Deje de permitir que su horno de recocido le ralentice el trabajo
Cualquiera que trabaje con vidrio sabe bien los problemas que causan las tensiones internas en el material. Si la temperatura no se controla adecuadamente, las piezas se deforman o, peor aún, se rompen. Durante mucho tiempo, la única solución era meter todo en un horno enorme y esperar. Es una solución muy lenta.
Hemos encontrado una manera mejor. Al utilizar lámparas de infrarrojos de onda corta, se puede llevar todo el proceso directamente a la línea de producción. Ya no hay necesidad de esperar. Es un flujo continuo.

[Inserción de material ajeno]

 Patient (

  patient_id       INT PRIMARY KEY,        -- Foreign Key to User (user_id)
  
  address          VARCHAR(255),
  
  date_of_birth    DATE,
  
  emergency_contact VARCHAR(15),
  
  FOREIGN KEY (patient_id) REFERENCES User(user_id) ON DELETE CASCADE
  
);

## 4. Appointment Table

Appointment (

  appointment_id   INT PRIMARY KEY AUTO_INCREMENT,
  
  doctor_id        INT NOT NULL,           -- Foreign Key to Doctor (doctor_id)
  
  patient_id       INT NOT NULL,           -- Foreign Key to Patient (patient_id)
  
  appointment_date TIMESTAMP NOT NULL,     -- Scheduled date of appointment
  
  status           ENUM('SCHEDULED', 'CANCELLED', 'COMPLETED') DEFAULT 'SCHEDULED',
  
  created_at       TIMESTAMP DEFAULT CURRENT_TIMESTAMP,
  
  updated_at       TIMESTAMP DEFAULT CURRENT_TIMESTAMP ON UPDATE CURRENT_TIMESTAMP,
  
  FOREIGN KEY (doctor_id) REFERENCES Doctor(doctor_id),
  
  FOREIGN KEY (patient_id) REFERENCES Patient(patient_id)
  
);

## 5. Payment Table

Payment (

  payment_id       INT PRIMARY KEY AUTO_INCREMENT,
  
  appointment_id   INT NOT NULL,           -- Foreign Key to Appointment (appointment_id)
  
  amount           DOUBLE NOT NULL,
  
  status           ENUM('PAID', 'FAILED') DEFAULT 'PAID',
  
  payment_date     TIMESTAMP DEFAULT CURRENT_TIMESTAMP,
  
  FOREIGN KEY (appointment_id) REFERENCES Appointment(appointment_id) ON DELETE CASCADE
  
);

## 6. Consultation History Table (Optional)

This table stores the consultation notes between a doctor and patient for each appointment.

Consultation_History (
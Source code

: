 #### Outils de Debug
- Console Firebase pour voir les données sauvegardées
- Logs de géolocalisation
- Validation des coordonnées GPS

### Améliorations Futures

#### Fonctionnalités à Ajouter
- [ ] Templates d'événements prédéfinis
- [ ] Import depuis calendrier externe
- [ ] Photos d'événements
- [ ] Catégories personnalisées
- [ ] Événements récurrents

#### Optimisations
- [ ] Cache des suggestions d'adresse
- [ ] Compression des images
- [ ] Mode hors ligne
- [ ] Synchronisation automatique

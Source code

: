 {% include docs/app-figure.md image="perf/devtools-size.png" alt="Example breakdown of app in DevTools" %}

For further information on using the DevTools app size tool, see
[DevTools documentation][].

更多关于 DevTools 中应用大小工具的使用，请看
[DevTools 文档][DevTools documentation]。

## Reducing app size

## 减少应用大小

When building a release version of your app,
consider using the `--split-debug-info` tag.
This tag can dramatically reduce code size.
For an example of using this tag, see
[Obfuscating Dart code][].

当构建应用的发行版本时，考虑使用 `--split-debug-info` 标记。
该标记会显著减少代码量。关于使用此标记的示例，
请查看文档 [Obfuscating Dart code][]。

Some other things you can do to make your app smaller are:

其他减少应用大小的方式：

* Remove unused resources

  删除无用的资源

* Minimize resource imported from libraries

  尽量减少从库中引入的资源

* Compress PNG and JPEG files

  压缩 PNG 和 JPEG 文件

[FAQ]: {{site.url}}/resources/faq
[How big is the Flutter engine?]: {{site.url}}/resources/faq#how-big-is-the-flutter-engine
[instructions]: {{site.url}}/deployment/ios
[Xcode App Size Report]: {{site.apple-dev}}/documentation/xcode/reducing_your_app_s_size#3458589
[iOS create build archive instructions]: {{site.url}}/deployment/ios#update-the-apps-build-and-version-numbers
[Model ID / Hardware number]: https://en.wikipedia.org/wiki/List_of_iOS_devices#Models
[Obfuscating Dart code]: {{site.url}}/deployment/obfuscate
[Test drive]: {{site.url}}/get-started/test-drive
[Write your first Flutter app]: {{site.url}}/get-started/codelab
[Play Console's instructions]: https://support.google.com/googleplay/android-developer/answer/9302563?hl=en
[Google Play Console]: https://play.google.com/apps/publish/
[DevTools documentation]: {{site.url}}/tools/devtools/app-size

Por qué funcionan las lámparas de infrarrojos
La diferencia está en que los hornos tradicionales dependen de la convección, lo cual es lento. Las lámparas de infrarrojos son diferentes: utilizan radiación, por lo que el calor llega al vidrio casi de inmediato.
Hemos diseñado estas lámparas para que alcancen la temperatura deseada en cuestión de segundos. Es muy rápido. Y eso cambia todo en cuanto al flujo de trabajo. Ya no hay necesidad de esperar a que el horno se caliente. La energía penetra rápidamente en el vidrio, asegurando que su núcleo esté lo suficientemente caliente antes de que la pieza se mueva al siguiente lugar de la línea de producción.
Detalles importantes
Si trabaja con vidrio de paredes gruesas, necesita mucha energía en un espacio reducido. Para ello, utilizamos lámparas de alta potencia y sistemas de alto voltaje. Esto nos permite concentrar mucha energía en un área pequeña, de modo que la línea de transporte no tenga que extenderse por todo el almacén.
También utilizamos envolventes de cuarzo. ¿Por qué? Porque estas lámparas se encienden y apagan constantemente, y el cuarzo puede soportar esos cambios térmicos sin agrietarse.
Y como sabemos que el mantenimiento es algo complicado, utilizamos conectores R7s o Sk15. Son prácticamente “plug-and-play”. Si una lámpara se daña, su equipo puede simplemente reemplazarla sin tener que volver a conectar todo el sistema.
Algunos puntos a tener en cuenta
Estas lámparas generan una gran cantidad de calor. No todo ese calor va al vidrio; las carcasas también se calientan.
Si no se gestionan adecuadamente los ventiladores y sistemas de refrigeración, las lámparas se dañarán mucho antes de lo esperado. Es una solución sencilla, pero importante.
Un consejo útil: controle la corriente que consumen las lámparas. Cuando vea que la amperaje disminuye, probablemente sea señal de que la lámpara está a punto de fallar. Además, asegúrese de contar con un buen aislamiento. No quiere que sus operarios miren directamente la luz infrarroja todo el día.